WHY did you get into this business? Was it to be rich? Probably not—it was probably to get something that you thought “rich” had to offer. Like being able to spend tons of time with your kids. Or travel the world. Or support some cause in a meaningful way.
If all of your goals and efforts are around the “How” of the real estate business rather than the “why” of the end, it’s easy (and shockingly common) to find yourself with a huge business with an office to support and 10 employees to manage and keep busy, working 60 hours a week, and never seeing that family, or “being able” to take 2 weeks to travel, or getting to a single meeting of that charity or church you love.

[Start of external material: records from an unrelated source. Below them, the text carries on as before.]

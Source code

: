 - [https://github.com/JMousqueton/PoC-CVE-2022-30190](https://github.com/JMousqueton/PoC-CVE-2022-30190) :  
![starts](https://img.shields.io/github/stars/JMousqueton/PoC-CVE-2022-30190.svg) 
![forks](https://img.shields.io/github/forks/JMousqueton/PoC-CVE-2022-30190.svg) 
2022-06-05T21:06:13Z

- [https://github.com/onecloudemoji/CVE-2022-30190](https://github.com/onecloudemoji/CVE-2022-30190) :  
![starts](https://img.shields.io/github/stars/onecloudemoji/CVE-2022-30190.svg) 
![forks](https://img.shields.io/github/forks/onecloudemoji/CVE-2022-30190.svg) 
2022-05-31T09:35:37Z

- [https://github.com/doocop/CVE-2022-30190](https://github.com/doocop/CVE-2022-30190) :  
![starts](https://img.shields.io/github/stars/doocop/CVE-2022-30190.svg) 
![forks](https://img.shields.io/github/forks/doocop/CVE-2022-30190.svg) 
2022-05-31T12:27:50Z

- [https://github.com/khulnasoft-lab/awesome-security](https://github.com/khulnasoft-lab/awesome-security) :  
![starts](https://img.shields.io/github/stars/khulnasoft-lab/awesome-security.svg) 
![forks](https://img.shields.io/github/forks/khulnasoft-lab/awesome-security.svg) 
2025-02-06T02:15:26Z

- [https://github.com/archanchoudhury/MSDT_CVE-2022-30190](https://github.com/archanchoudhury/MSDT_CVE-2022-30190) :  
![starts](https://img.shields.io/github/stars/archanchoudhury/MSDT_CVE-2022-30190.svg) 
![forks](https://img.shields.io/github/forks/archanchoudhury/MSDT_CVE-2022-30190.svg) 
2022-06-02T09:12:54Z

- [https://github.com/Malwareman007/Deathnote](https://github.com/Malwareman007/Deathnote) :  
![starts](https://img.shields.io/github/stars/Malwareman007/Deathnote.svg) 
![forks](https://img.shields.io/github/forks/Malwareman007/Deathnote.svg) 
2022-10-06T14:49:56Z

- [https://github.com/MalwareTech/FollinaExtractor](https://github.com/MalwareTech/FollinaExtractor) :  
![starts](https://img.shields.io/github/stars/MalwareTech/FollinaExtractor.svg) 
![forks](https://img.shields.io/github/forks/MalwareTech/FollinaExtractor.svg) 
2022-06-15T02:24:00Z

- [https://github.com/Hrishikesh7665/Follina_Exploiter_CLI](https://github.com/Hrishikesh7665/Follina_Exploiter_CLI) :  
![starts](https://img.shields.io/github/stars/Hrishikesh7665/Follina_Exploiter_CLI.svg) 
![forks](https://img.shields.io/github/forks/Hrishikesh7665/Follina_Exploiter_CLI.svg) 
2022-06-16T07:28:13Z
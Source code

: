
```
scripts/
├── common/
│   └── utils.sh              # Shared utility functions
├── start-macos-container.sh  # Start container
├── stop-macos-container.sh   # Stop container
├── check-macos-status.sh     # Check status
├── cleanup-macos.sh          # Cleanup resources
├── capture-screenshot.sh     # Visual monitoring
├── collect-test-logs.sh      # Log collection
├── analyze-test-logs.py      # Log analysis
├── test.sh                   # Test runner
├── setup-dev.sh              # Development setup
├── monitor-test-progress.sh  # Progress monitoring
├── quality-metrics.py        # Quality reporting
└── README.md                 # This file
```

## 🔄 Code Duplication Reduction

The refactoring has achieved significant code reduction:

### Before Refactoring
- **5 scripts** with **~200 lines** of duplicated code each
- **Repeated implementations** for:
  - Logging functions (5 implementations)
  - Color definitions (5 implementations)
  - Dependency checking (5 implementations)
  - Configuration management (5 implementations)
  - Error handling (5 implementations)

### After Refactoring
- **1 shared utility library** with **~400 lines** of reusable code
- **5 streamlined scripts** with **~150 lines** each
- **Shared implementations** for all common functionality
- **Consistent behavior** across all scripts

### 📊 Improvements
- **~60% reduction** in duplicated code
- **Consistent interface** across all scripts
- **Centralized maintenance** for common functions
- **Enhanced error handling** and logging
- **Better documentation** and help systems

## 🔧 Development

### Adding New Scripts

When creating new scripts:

I’m not against ambition or working hard. But often, if you really plan with the end in mind, less is often more. It’s better to have a business with you and a VA that grosses $150,000 a year but only takes 30 hours a week of your time and nets $100,000 than one with 10 employees that grosses a million, nets $200,000, and leaves you with zero time or energy to pursue the things you love.

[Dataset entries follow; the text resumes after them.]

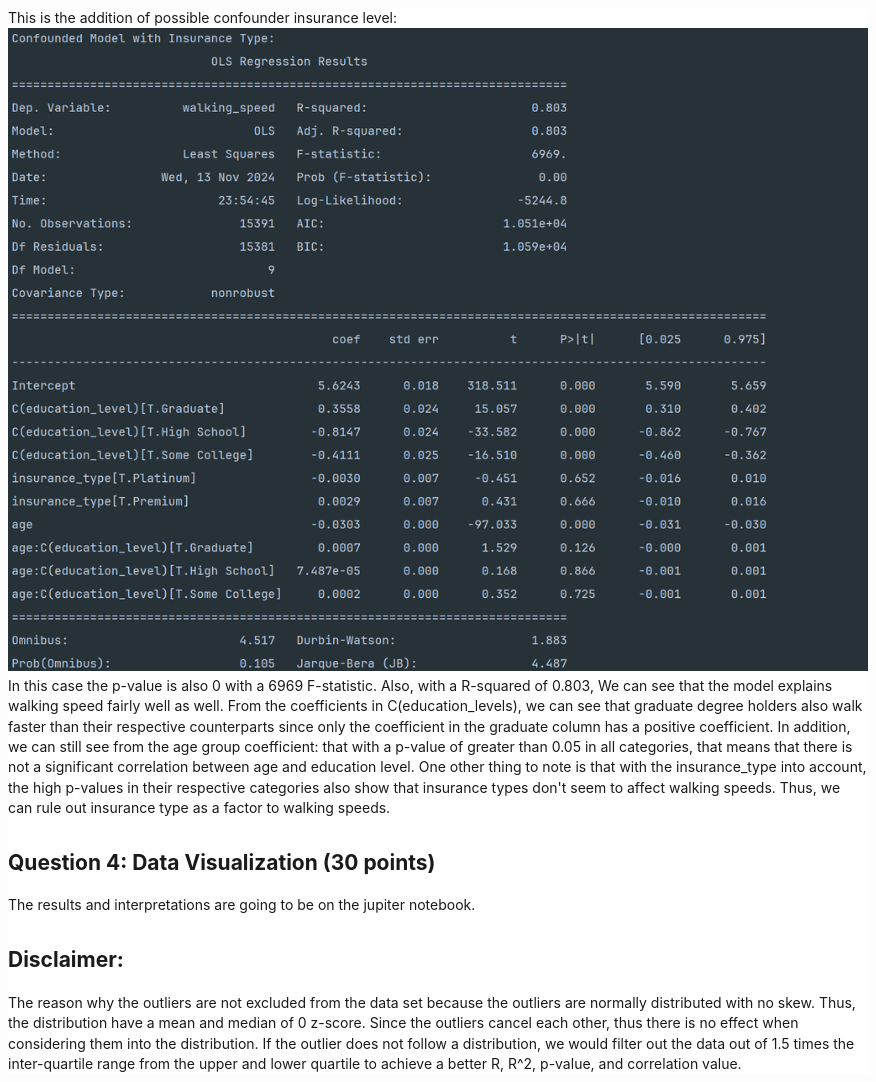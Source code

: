 This is the addition of possible confounder insurance level:
<img src="confound.png">
In this case the p-value is also 0 with a 6969 F-statistic. Also, with a R-squared of 0.803, 
We can see that the model explains walking speed fairly well as well. From the coefficients in C(education_levels), we can see 
that graduate degree holders also walk faster than their respective counterparts since only the coefficient in the graduate 
column has a positive coefficient. In addition, we can still see from the age group coefficient: that with a p-value of
greater than 0.05 in all categories, that means that there is not a significant correlation between age and education level.
One other thing to note is that with the insurance_type into account, the high p-values in their respective categories also show that 
insurance types don't seem to affect walking speeds. Thus, we can rule out insurance type as a factor to walking speeds.

## Question 4: Data Visualization (30 points)
The results and interpretations are going to be on the jupiter notebook.
## Disclaimer:
The reason why the outliers are not excluded from the data set because the outliers 
are normally distributed with no skew. Thus, the distribution have a mean and median of 0 z-score. Since the outliers
cancel each other, thus there is no effect when considering them into the distribution. If the outlier does not follow a distribution,
we would filter out the data out of 1.5 times the inter-quartile range from the upper and lower quartile to achieve a better 
R, R^2, p-value, and correlation value.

#8: Not creating systems, procedures, and checklists for the operations of your business.
Without them, you can’t accomplish either #5 or #7. If no one except you knows what you do, how does anyone, ever, take over for you? How do you hire that VA to take 20 hours a week of scut work off your plate? And trust me, it’s a lot easier to do as you go along than it is to sit down after you’re already successful and write an entire operations manual. ‘Nuff said.

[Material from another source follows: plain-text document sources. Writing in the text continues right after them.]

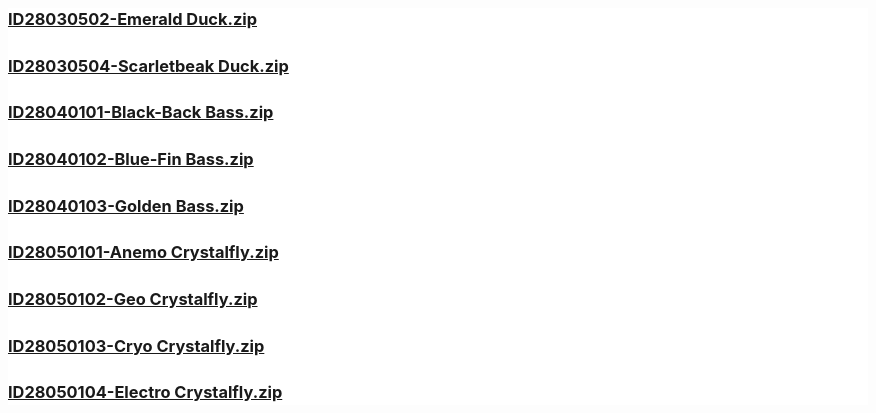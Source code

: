 ### [ID28030502-Emerald Duck.zip](https://raw.githubusercontent.com/Sam5440/Genshin_Impact_Teleport/download/AutoGeneratePoint/Points%28Raw%29%5Bcn-en-ru%5D/en-us/Monster_And_Animal/ID3-BigWorld_LevelStreaming/ID28030502-Emerald%20Duck.zip)

### [ID28030504-Scarletbeak Duck.zip](https://raw.githubusercontent.com/Sam5440/Genshin_Impact_Teleport/download/AutoGeneratePoint/Points%28Raw%29%5Bcn-en-ru%5D/en-us/Monster_And_Animal/ID3-BigWorld_LevelStreaming/ID28030504-Scarletbeak%20Duck.zip)

### [ID28040101-Black-Back Bass.zip](https://raw.githubusercontent.com/Sam5440/Genshin_Impact_Teleport/download/AutoGeneratePoint/Points%28Raw%29%5Bcn-en-ru%5D/en-us/Monster_And_Animal/ID3-BigWorld_LevelStreaming/ID28040101-Black-Back%20Bass.zip)

### [ID28040102-Blue-Fin Bass.zip](https://raw.githubusercontent.com/Sam5440/Genshin_Impact_Teleport/download/AutoGeneratePoint/Points%28Raw%29%5Bcn-en-ru%5D/en-us/Monster_And_Animal/ID3-BigWorld_LevelStreaming/ID28040102-Blue-Fin%20Bass.zip)

### [ID28040103-Golden Bass.zip](https://raw.githubusercontent.com/Sam5440/Genshin_Impact_Teleport/download/AutoGeneratePoint/Points%28Raw%29%5Bcn-en-ru%5D/en-us/Monster_And_Animal/ID3-BigWorld_LevelStreaming/ID28040103-Golden%20Bass.zip)

### [ID28050101-Anemo Crystalfly.zip](https://raw.githubusercontent.com/Sam5440/Genshin_Impact_Teleport/download/AutoGeneratePoint/Points%28Raw%29%5Bcn-en-ru%5D/en-us/Monster_And_Animal/ID3-BigWorld_LevelStreaming/ID28050101-Anemo%20Crystalfly.zip)

### [ID28050102-Geo Crystalfly.zip](https://raw.githubusercontent.com/Sam5440/Genshin_Impact_Teleport/download/AutoGeneratePoint/Points%28Raw%29%5Bcn-en-ru%5D/en-us/Monster_And_Animal/ID3-BigWorld_LevelStreaming/ID28050102-Geo%20Crystalfly.zip)

### [ID28050103-Cryo Crystalfly.zip](https://raw.githubusercontent.com/Sam5440/Genshin_Impact_Teleport/download/AutoGeneratePoint/Points%28Raw%29%5Bcn-en-ru%5D/en-us/Monster_And_Animal/ID3-BigWorld_LevelStreaming/ID28050103-Cryo%20Crystalfly.zip)

### [ID28050104-Electro Crystalfly.zip](https://raw.githubusercontent.com/Sam5440/Genshin_Impact_Teleport/download/AutoGeneratePoint/Points%28Raw%29%5Bcn-en-ru%5D/en-us/Monster_And_Animal/ID3-BigWorld_LevelStreaming/ID28050104-Electro%20Crystalfly.zip)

#9: Not connecting with other investors
I’ve written several articles lately about the importance of networking, live events, and joining (and attending) your local REIA meetings. It never ceases to amaze me, though, how often I talk to more “advanced” investors in my market who are so disconnected by virtue of thinking they’re too busy or too educated to attend these meetings, who have no idea that Ohio passed a law saying X or that bank Y has a great program for investors. They don’t know who’s partnering, who’s lending hard money, or who’s ripped off dozens of local investors.
Every little piece of information you pick up from colleagues, and every resource you don’t have to search to find, and every connection you make that could later turn into a buyer, seller, or partner, is worth a LOT of money. And the only way you get them is to take the time to get and stay connected.
#10 Not making a commitment to continuing education and cross-training
It’s so easy, once your business is chugging along, to decide that you don’t “need” to attend this workshop or that conference or your next association meeting.
And maybe it’s not—until something changes in the market. And it always does.
I can’t tell you how many successful real estate entrepreneurs I’ve seen who’ve lost it all because of a change in the market that made their business unworkable. And not just during the real estate crisis, either.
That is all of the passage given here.